Balanced tropical data assimilation based on a study of equatorial waves in ECMWF short-range forecast errors

This paper seeks to represent the tropical short-range forecast error covariances of the European Centre for Medium-Range Weather Forecasts (ECMWF) model in terms of equatorial waves. The motivation for undertaking this investigation is increasing observational evidence indicating that a substantial fraction of the tropical large-scale variability can be explained by equatorially trapped wave solutions known from shallow-water theory. Short-range forecast differences from a data-assimilation ensemble were taken to serve as a proxy for background errors. It was found that the equatorial waves coupled to convection can explain on average 60-70% of the error variance in the tropical free atmosphere. The largest part of this explained variance is represented by the equatorial Rossby (ER) modes, and a significant percentage pertains to the equatorial inertio-gravity (EIG) modes. Eastward-propagating FIG modes have maximum variance in the stratosphere, where the short-wave variance in westward-moving waves is particularly small.
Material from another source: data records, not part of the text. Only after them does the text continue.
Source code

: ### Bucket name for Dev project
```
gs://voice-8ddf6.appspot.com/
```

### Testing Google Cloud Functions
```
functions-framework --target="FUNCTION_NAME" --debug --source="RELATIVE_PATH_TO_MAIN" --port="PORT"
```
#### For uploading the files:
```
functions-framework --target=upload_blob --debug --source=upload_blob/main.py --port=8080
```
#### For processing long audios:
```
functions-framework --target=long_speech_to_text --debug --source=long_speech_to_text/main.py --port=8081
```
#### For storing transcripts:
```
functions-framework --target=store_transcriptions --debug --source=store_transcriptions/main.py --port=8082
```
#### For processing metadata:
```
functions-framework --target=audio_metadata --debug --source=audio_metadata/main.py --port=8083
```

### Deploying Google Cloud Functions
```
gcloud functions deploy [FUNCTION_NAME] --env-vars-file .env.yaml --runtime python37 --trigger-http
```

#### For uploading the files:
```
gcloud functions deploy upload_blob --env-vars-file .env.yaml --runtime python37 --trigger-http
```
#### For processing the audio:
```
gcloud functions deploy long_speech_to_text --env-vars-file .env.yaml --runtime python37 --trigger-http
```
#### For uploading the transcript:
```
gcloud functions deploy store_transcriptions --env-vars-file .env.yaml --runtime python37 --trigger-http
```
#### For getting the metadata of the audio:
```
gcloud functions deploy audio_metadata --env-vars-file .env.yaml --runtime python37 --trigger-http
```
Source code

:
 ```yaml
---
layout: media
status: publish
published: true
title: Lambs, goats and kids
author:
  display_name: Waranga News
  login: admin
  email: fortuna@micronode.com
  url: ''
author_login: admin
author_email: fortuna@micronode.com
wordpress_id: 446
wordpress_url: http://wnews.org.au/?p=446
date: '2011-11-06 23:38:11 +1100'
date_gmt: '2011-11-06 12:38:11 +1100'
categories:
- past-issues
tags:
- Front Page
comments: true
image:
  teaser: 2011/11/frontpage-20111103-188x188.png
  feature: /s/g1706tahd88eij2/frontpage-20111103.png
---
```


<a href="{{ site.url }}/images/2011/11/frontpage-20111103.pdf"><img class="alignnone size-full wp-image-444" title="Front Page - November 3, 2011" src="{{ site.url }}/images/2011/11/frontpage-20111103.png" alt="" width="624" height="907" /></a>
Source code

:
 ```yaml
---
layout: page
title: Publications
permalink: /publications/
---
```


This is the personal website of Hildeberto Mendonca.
This feature is most likely related to the phase of the quasi-biennial oscillation during the study period, suggesting that significant temporal variations could be present in longer-term time series of such statistics. The vertical correlations for ER modes display characteristics similar to those of their extratropical counterparts: correlations narrow towards shorter scales and in the stratosphere. However, the present statistics do not display the significant increase with altitude of the horizontal correlation scale for the height field which is typical for global, quasi-geostrophic statistics commonly used in current data-assimilation schemes. Furthermore, tropospheric ER correlations are vertically asymmetric and deeper for the n = I mode than for higher modes. Most likely, deep convection, acting as a generator of equatorial wave motion, is the dominant mechanism underlying these results. In spite of its relatively small contribution to the tropospheric variance, the Kelvin-wave coupling plays a decisive role for determining the characteristics of the horizontal correlation near the equator. EIG modes also play an important role for the tropical mass-wind coupling; these waves have a major impact by reducing the meridional correlation scales and the magnitudes of the balanced height-field increments.